L’evoluzione dell’arte del ‘900 può essere un utile lente attraverso cui verificare l’inconsistenza del conflitto web usability VS creatività.
Ponendo in relazione il concetto di creatività con il Web, è necessario prima di tutto individuarne i contorni: non sempre ben delineati e netti, spesso sfumati anche nella tradizionale realtà offline, essi acquistano ancora maggiori possibilità di declinazione dall’incontro con le tecnologie di Rete.
Risalendo all’etimologia della parola creatività si scopre che il termine risale al latino creare (creare, causare) e al greco krainen (compiere). Questo consente due prime e semplici osservazioni:
1) sembra esservi una limitata dimensione occasionale nell’atto di creazione.
L’accezione causale suggerita dal termine latino sottolinea una delle caratteristiche dei processi creativi tra le più sottovalutate, ovvero la loro forte componente decisionale.
E’ importante riconoscere che la creatività presuppone certo spontaneità e il seguire percorsi di pensiero laterali, ma anche e soprattutto la capacità di convergere con un atto decisionale su alcune delle possibilità generate. Quindi creativa non è soltanto la capacità di aumentare le potenzialità ma anche quella di selezionarle.
2) è pratica comune far coincidere l’atto creativo con alcune forme di ispirazione istantanea, di intuizione fuori dall’ordinario.
In realtà questo tipo di evento è assimilabile a uno soltanto degli stadi del momento creativo, che a ragione può essere visto come un tradizionale processo di pensiero.
Un processo di attualizzazione delle potenzialità, l’espressione in divenire della propria essenza.
Quasi tutti i manuali di psicologia identificano quattro stadi del processo creativo:
a) preparazione: l’argomento viene affrontato raccogliendo tutte le informazioni possibili ed esaminando il nocciolo della questione da ogni punto di vista, tuttavia continua a sfuggire la soluzione alla situazione problematica, al campo di forze in gioco venutesi a creare.
b) incubazione: si assiste ad un calo dell’attenzione cosciente sul campo problematico che pare non avere soluzione.
c) illuminazione: emerge all’improvviso la soluzione creativa e innovativa al problema.
d) verifica della soluzione emersa.
È importante ribadire come questo processo ricalchi sostanzialmente lo schema di pensiero comune: ciò che lo differenzia in senso creativo rispetto alla norma è l’importanza attribuita allo stadio di incubazione, cruciale per far emergere l’insight creativo.

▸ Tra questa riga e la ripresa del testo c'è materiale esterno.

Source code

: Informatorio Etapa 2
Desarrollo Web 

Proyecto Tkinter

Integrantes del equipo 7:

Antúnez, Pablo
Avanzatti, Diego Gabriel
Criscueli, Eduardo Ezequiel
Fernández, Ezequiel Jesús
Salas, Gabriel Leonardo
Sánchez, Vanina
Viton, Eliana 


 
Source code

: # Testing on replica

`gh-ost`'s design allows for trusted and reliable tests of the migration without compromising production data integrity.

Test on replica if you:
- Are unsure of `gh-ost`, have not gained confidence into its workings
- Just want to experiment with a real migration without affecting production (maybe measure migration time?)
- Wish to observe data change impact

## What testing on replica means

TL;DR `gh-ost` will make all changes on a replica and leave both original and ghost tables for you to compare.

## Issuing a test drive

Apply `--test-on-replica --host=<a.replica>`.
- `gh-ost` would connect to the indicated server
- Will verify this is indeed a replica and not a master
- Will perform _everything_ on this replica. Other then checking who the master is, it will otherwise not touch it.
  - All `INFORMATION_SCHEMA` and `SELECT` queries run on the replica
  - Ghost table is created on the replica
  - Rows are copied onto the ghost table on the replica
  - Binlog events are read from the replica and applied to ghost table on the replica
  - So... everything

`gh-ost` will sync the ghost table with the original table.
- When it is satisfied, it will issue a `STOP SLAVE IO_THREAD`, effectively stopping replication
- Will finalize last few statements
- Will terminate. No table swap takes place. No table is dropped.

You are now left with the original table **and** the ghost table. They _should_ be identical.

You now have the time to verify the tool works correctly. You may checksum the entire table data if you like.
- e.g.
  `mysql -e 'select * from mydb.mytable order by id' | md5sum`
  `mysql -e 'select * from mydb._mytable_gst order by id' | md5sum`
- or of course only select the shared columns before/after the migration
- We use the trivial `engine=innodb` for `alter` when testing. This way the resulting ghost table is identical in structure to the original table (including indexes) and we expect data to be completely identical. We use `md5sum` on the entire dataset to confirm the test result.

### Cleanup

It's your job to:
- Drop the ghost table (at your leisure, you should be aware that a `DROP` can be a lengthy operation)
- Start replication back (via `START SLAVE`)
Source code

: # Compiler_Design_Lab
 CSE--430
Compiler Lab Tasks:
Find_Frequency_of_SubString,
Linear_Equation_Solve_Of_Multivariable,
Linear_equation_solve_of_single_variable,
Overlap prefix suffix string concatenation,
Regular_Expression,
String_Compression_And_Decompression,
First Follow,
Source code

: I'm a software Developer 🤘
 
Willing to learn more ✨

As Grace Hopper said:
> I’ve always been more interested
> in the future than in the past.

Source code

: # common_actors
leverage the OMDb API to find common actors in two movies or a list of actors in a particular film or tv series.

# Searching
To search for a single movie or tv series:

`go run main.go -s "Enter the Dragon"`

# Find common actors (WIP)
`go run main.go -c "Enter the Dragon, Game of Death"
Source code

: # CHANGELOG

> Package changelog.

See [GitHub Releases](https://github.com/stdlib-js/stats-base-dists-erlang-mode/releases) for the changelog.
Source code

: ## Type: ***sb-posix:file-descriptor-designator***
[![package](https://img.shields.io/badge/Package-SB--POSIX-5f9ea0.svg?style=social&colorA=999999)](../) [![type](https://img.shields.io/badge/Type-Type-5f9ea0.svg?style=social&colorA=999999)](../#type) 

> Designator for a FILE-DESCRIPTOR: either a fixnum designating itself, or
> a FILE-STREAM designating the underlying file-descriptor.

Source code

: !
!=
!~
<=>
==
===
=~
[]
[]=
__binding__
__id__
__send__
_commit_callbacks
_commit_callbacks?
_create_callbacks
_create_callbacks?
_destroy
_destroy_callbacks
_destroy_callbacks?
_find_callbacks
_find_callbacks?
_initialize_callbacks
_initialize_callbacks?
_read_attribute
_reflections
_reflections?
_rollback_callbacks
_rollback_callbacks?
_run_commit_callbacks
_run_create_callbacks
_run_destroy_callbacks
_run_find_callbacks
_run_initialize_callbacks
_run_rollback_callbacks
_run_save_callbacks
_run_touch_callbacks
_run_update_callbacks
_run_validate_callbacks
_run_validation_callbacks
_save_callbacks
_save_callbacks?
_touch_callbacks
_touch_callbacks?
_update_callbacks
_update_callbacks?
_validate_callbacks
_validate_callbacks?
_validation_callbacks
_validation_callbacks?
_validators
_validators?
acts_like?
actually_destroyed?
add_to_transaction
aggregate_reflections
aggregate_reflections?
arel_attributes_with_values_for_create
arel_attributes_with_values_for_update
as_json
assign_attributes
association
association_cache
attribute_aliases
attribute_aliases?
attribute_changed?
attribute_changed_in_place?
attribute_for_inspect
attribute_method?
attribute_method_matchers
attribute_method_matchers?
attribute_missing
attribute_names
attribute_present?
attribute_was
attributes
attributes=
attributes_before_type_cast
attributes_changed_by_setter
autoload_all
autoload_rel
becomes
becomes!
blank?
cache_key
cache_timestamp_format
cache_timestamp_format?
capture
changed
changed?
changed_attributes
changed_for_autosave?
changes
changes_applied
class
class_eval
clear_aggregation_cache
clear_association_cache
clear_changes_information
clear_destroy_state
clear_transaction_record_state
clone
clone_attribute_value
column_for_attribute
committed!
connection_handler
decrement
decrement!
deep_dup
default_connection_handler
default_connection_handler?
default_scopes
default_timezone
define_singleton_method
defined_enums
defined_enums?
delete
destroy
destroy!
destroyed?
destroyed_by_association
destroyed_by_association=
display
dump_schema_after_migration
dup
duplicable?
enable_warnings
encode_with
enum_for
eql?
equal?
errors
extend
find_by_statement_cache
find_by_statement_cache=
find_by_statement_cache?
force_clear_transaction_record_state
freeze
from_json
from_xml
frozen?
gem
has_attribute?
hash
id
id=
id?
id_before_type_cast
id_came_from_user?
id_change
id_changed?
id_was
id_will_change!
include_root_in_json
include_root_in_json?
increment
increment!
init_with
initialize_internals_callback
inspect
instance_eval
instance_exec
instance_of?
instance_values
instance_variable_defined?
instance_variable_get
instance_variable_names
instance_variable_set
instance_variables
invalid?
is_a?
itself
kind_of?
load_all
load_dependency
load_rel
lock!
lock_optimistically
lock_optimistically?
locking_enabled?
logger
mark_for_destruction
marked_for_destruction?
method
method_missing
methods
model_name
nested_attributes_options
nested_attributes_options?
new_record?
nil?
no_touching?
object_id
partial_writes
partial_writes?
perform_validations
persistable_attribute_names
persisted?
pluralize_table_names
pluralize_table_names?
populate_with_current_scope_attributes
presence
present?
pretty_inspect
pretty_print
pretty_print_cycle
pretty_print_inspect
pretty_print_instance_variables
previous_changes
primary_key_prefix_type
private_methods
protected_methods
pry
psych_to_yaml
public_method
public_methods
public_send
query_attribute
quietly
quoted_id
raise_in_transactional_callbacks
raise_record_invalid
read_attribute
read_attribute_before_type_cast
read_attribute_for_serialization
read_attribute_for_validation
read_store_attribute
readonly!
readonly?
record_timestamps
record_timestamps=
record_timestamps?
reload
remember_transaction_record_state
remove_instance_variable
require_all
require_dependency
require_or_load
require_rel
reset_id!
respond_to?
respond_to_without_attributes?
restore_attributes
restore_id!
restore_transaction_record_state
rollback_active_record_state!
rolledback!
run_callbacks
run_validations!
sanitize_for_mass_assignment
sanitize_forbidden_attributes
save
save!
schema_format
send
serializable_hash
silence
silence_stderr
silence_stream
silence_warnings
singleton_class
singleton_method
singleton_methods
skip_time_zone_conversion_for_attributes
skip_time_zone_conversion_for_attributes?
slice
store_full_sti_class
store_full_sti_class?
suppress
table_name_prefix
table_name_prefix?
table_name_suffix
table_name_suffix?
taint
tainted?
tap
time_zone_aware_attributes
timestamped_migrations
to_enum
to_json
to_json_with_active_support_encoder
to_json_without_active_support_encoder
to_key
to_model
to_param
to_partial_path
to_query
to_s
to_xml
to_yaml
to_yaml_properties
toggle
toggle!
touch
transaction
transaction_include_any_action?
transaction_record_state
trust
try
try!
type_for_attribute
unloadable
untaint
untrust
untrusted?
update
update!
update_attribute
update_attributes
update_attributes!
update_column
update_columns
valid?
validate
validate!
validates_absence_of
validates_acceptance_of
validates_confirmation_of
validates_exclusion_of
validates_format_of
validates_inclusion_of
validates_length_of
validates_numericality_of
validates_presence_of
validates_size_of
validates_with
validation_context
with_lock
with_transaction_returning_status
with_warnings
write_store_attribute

L’incubazione consente di combattere la rigidità di pensiero sviluppatasi nella fase iniziale di preparazione al problema e quindi di abbattere i set mentali esistenti, di ostacolo a una focalizzazione efficiente dell’attenzione.
Creativo è dunque quanto altera il punto di vista tradizionale, esce dai set mentali comuni, aggiunge una declinazione inaspettata ad una forma, una sostanza, un concetto, un entità considerata sino a quel momento secondo le tradizionali sfumature assegnate.
Creativo è il processo di pensiero che porta alla realizzazione sensibile finale, non questa soltanto.
In genere si investe di maggiore rilevanza il momento finale costruendo una metonimia dai presupposti fragili come il cristallo: si identifica una parte del processo creativo con il processo in sè, e proprio per questa falsa identificazione lo si priva della sua dimensione “in divenire” per renderlo eventum, la cui manifestazione è istantanea e non dilatata nel tempo.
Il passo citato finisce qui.